Power
You should be able to describe the transfer of energy into, out of, or within a system in terms of power.
Power
Power is the time rate of change of energy: \[\begin{align} \text{power} &= \dfrac{\Delta \text{work or energy}}{\Delta \text{time}} \\ P &= \dfrac{\Delta W}{\Delta t} \end{align}\]
Power is the rate at which energy changes with respect to time, either by transfer into or out of a system or by conversion from one type to another within a system. It is measured in watts (W) , which is defined as \(\qty{1}{\watt} = \qty{1}{\joule\per\second}\). Other units used to measure power, especially in engineering practice in the United States, include horsepower (hp) and British thermal unit per hour (BTU/hr).
To help calibrate your understanding of power, the resistors you might have handled in electronics class are typically 1/8 or 1/4 watt. An old school incandescent lightbulb, of the sort no longer made, power might be 45 W or 60 W. Your microwave oven might be 1000 W. The propulsion power output of RMS Titanic was 46,000 shaft horsepower or 33.8 MW. A small reactor in a commercial nuclear power plant might be 1000 MW ( th ). The power output of the sun is 3.8 × 1026 W.

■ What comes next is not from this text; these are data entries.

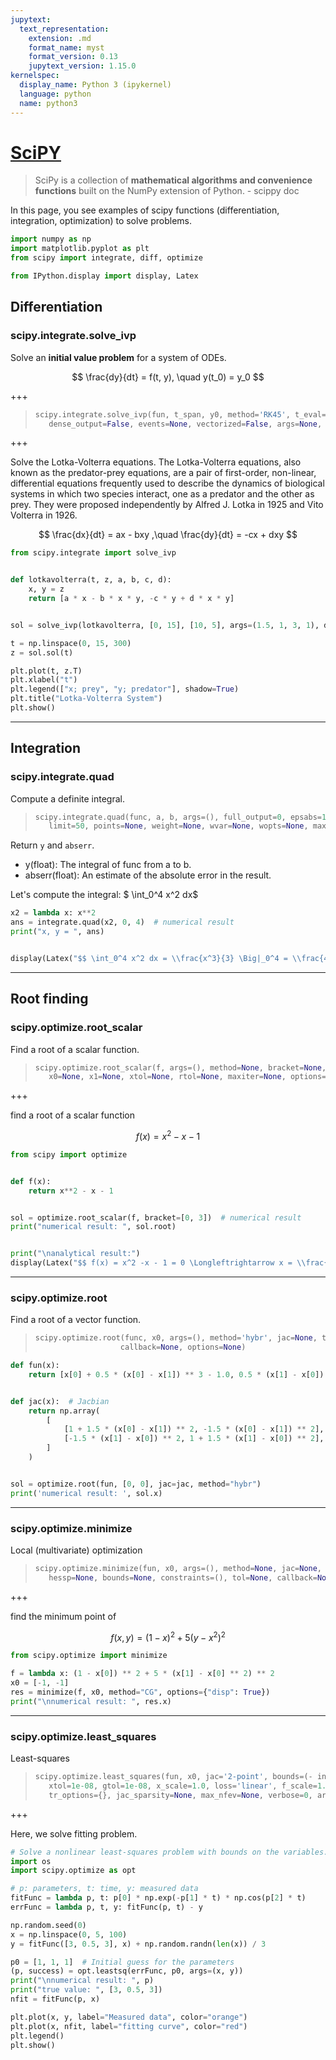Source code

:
 ```yaml
---
jupytext:
  text_representation:
    extension: .md
    format_name: myst
    format_version: 0.13
    jupytext_version: 1.15.0
kernelspec:
  display_name: Python 3 (ipykernel)
  language: python
  name: python3
---
```


# [SciPY](https://docs.scipy.org/doc/scipy/index.html)


> SciPy is a collection of **mathematical algorithms and convenience functions** built on the NumPy extension of Python. - scippy doc

In this page, you see examples of scipy functions (differentiation, integration, optimization) to solve problems.

```py
import numpy as np
import matplotlib.pyplot as plt
from scipy import integrate, diff, optimize

from IPython.display import display, Latex
```

## Differentiation
### scipy.integrate.solve_ivp
Solve an **initial value problem** for a system of ODEs.

$$ \frac{dy}{dt} = f(t, y), \quad y(t_0) = y_0 $$

+++

>```python
>scipy.integrate.solve_ivp(fun, t_span, y0, method='RK45', t_eval=None,\
>    dense_output=False, events=None, vectorized=False, args=None, **options)
>```

+++

Solve the Lotka-Volterra equations. The Lotka-Volterra equations, also known as the predator-prey equations, are a pair of first-order, non-linear, differential equations frequently used to describe the dynamics of biological systems in which two species interact, one as a predator and the other as prey. They were proposed independently by Alfred J. Lotka in 1925 and Vito Volterra in 1926.

$$ \frac{dx}{dt} = ax - bxy ,\quad \frac{dy}{dt} = -cx + dxy  $$

```py
from scipy.integrate import solve_ivp


def lotkavolterra(t, z, a, b, c, d):
    x, y = z
    return [a * x - b * x * y, -c * y + d * x * y]


sol = solve_ivp(lotkavolterra, [0, 15], [10, 5], args=(1.5, 1, 3, 1), dense_output=True)

t = np.linspace(0, 15, 300)
z = sol.sol(t)

plt.plot(t, z.T)
plt.xlabel("t")
plt.legend(["x; prey", "y; predator"], shadow=True)
plt.title("Lotka-Volterra System")
plt.show()
```

---
## Integration
### scipy.integrate.quad
Compute a definite integral.

>```python
>scipy.integrate.quad(func, a, b, args=(), full_output=0, epsabs=1.49e-08, epsrel=1.49e-08,\
>    limit=50, points=None, weight=None, wvar=None, wopts=None, maxp1=50, limlst=50)
>```

Return `y` and `abserr`.
- y(float): The integral of func from a to b.
- abserr(float): An estimate of the absolute error in the result.

Let's compute the integral: $ \int_0^4 x^2 dx$

```py
x2 = lambda x: x**2
ans = integrate.quad(x2, 0, 4)  # numerical result
print("x, y = ", ans)


display(Latex("$$ \int_0^4 x^2 dx = \\frac{x^3}{3} \Big|_0^4 = \\frac{4^3}{3} = 23.3333 $$"))
```

---
## Root finding
### scipy.optimize.root_scalar
Find a root of a scalar function.
>```python
>scipy.optimize.root_scalar(f, args=(), method=None, bracket=None, fprime=None, fprime2=None,\
>    x0=None, x1=None, xtol=None, rtol=None, maxiter=None, options=None)
>```

+++

find a root of a scalar function

$$f(x) = x^2 - x -1 $$

```py
from scipy import optimize


def f(x):
    return x**2 - x - 1


sol = optimize.root_scalar(f, bracket=[0, 3])  # numerical result
print("numerical result: ", sol.root)


print("\nanalytical result:")
display(Latex("$$ f(x) = x^2 -x - 1 = 0 \Longleftrightarrow x = \\frac{1 \pm \sqrt{5}}{2} = -0.618034, 1.618034 $$"))
```

---
### scipy.optimize.root
Find a root of a vector function.

>```python
>scipy.optimize.root(func, x0, args=(), method='hybr', jac=None, tol=None,
>                    callback=None, options=None)
>```

```py
def fun(x):
    return [x[0] + 0.5 * (x[0] - x[1]) ** 3 - 1.0, 0.5 * (x[1] - x[0]) ** 3 + x[1]]


def jac(x):  # Jacbian
    return np.array(
        [
            [1 + 1.5 * (x[0] - x[1]) ** 2, -1.5 * (x[0] - x[1]) ** 2],
            [-1.5 * (x[1] - x[0]) ** 2, 1 + 1.5 * (x[1] - x[0]) ** 2],
        ]
    )


sol = optimize.root(fun, [0, 0], jac=jac, method="hybr")
print('numerical result: ', sol.x)
```

---
### scipy.optimize.minimize
Local (multivariate) optimization

>```python
>scipy.optimize.minimize(fun, x0, args=(), method=None, jac=None, hess=None,\
>    hessp=None, bounds=None, constraints=(), tol=None, callback=None, options=None)
>```

+++

find the minimum point of

$$ f(x,y) = (1-x)^2 + 5(y-x^2)^2 $$

```py
from scipy.optimize import minimize

f = lambda x: (1 - x[0]) ** 2 + 5 * (x[1] - x[0] ** 2) ** 2
x0 = [-1, -1]
res = minimize(f, x0, method="CG", options={"disp": True})
print("\nnumerical result: ", res.x)
```

---
### scipy.optimize.least_squares
Least-squares
>```python
>scipy.optimize.least_squares(fun, x0, jac='2-point', bounds=(- inf, inf), method='trf', ftol=1e-08,\
>    xtol=1e-08, gtol=1e-08, x_scale=1.0, loss='linear', f_scale=1.0, diff_step=None, tr_solver=None,\
>    tr_options={}, jac_sparsity=None, max_nfev=None, verbose=0, args=(), kwargs={})
>```

+++

Here, we solve fitting problem.

```py
# Solve a nonlinear least-squares problem with bounds on the variables.
import os
import scipy.optimize as opt

# p: parameters, t: time, y: measured data
fitFunc = lambda p, t: p[0] * np.exp(-p[1] * t) * np.cos(p[2] * t)
errFunc = lambda p, t, y: fitFunc(p, t) - y

np.random.seed(0)
x = np.linspace(0, 5, 100)
y = fitFunc([3, 0.5, 3], x) + np.random.randn(len(x)) / 3

p0 = [1, 1, 1]  # Initial guess for the parameters
(p, success) = opt.leastsq(errFunc, p0, args=(x, y))
print("\nnumerical result: ", p)
print("true value: ", [3, 0.5, 3])
nfit = fitFunc(p, x)

plt.plot(x, y, label="Measured data", color="orange")
plt.plot(x, nfit, label="fitting curve", color="red")
plt.legend()
plt.show()
```
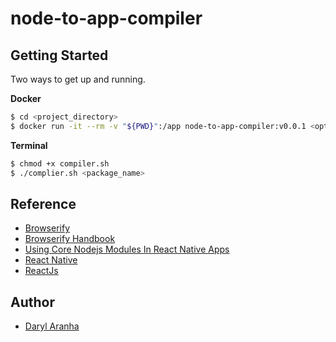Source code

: # node-to-app-compiler

## Getting Started

Two ways to get up and running.

**Docker**

```sh
$ cd <project_directory>
$ docker run -it --rm -v "${PWD}":/app node-to-app-compiler:v0.0.1 <option> <package_name>
```

**Terminal**

```sh
$ chmod +x compiler.sh
$ ./complier.sh <package_name>
```

## Reference

- [Browserify](https://browserify.org/)
- [Browserify Handbook](https://github.com/browserify/browserify-handbook)
- [Using Core Nodejs Modules In React Native Apps](https://hackernoon.com/using-core-node-js-modules-in-react-native-apps-64acd4d07140)
- [React Native](https://reactnative.dev/)
- [ReactJs](https://reactjs.org/)

## Author

- [Daryl Aranha](https://github.com/DarylAranha)
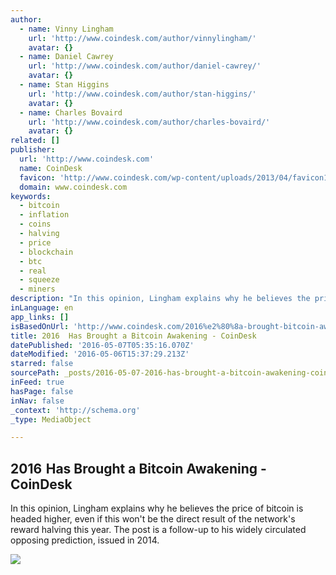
 ```yaml
---
author:
  - name: Vinny Lingham
    url: 'http://www.coindesk.com/author/vinnylingham/'
    avatar: {}
  - name: Daniel Cawrey
    url: 'http://www.coindesk.com/author/daniel-cawrey/'
    avatar: {}
  - name: Stan Higgins
    url: 'http://www.coindesk.com/author/stan-higgins/'
    avatar: {}
  - name: Charles Bovaird
    url: 'http://www.coindesk.com/author/charles-bovaird/'
    avatar: {}
related: []
publisher:
  url: 'http://www.coindesk.com'
  name: CoinDesk
  favicon: 'http://www.coindesk.com/wp-content/uploads/2013/04/favicon1.ico?ffe887'
  domain: www.coindesk.com
keywords:
  - bitcoin
  - inflation
  - coins
  - halving
  - price
  - blockchain
  - btc
  - real
  - squeeze
  - miners
description: "In this opinion, Lingham explains why he believes the price of bitcoin is headed higher, even if this won't be the direct result of the network's reward halving this year. The post is a follow-up to his widely circulated opposing prediction, issued in 2014."
inLanguage: en
app_links: []
isBasedOnUrl: 'http://www.coindesk.com/2016%e2%80%8a-brought-bitcoin-awakening/'
title: 2016  Has Brought a Bitcoin Awakening - CoinDesk
datePublished: '2016-05-07T05:35:16.070Z'
dateModified: '2016-05-06T15:37:29.213Z'
starred: false
sourcePath: _posts/2016-05-07-2016-has-brought-a-bitcoin-awakening-coindesk.md
inFeed: true
hasPage: false
inNav: false
_context: 'http://schema.org'
_type: MediaObject

---
```

<article style=""><h1>2016  Has Brought a Bitcoin Awakening - CoinDesk</h1><p>In this opinion, Lingham explains why he believes the price of bitcoin is headed higher, even if this won't be the direct result of the network's reward halving this year. The post is a follow-up to his widely circulated opposing prediction, issued in 2014.</p><img src="http://media.coindesk.com/2016/05/Screen-Shot-2016-05-05-at-9.07.01-AM-e1462453691570.png" /></article>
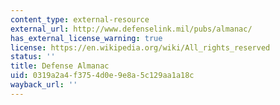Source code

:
 ```yaml
---
content_type: external-resource
external_url: http://www.defenselink.mil/pubs/almanac/
has_external_license_warning: true
license: https://en.wikipedia.org/wiki/All_rights_reserved
status: ''
title: Defense Almanac
uid: 0319a2a4-f375-4d0e-9e8a-5c129aa1a18c
wayback_url: ''
---
```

When you buy a computer charger that provides 30 W, it means it is able to supply 30 J of energy every second. A phone charger that supplies 15 W can only supply half the amount of energy per second as the 30 W charger, for example.
Average power
Average power is the amount of energy being transferred or converted, divided by the time it took for that transfer or conversion to occur. \[\begin{equation} P_{avg} = \dfrac{\Delta E}{\Delta t} \end{equation}\]
Because work is the change in energy of an object or system due to a force, average power is the total work done, divided by the time during which that work was done. \[\begin{equation} P_{avg} = \dfrac{dW}{dt} \end{equation}\]
Estimate the power
An electromagnetic aircraft launching system must supply 100 MJ to launch a single F-18. If it is desired to launch one F-18 per minute, what is the minimum power required? \[\begin{align} P &= \dfrac{\Delta W}{\Delta t} \\ &= \dfrac{\qty{100}{\mega\joule}}{\qty{60}{\second}} \\ &= \qty{1.7}{\mega\watt} \end{align}\]
Power, force, and velocity
Recall that work is the product of force and distance, so that \[\begin{align} \text{power} &= \dfrac{\Delta \text{work}}{\Delta \text{time}} \\ &= \dfrac{\Delta (\text{force} \cdot \text{distance})}{\Delta \text{time}} \\ &= \text{force} \dfrac{\Delta \text{distance}}{\Delta \text{time}} \\ &= \text{force} \cdot \text{velocity}\\ P &= F\cdot v. \end{align}\]
The instantaneous power delivered to an object by the component of a constant force parallel to the object’s velocity can be described with the derived equation \[\begin{equation} P_{avg} = F_{||} v = F v \cos{\theta} \end{equation}\]
Estimate the power
A small shipboard electric propulsion system generates 100000 N of thrust while traveling at 2.6 m s−1. Estimate the power. \[\begin{align} P &= F\cdot v \\ &= \qty{100000}{\newton}\cdot\qty{2.6}{\meter\per\second}\\ &= \qty{260}{\kilo\watt} \end{align}\]
See also
- list here
Comments
Power is commonly used in engineering to understand how big a system has to be; a system that has high power is generally larger than a system that has low power. For example, think about the size of a 100 W stereo compared to a 5 W stereo; or think about a 800 W computer power supply compared to a 15 W phone charger.
A small amount of power might be only a few mW. On the other hand, a large generating station might have a power rating of hundreds of MW or even GW.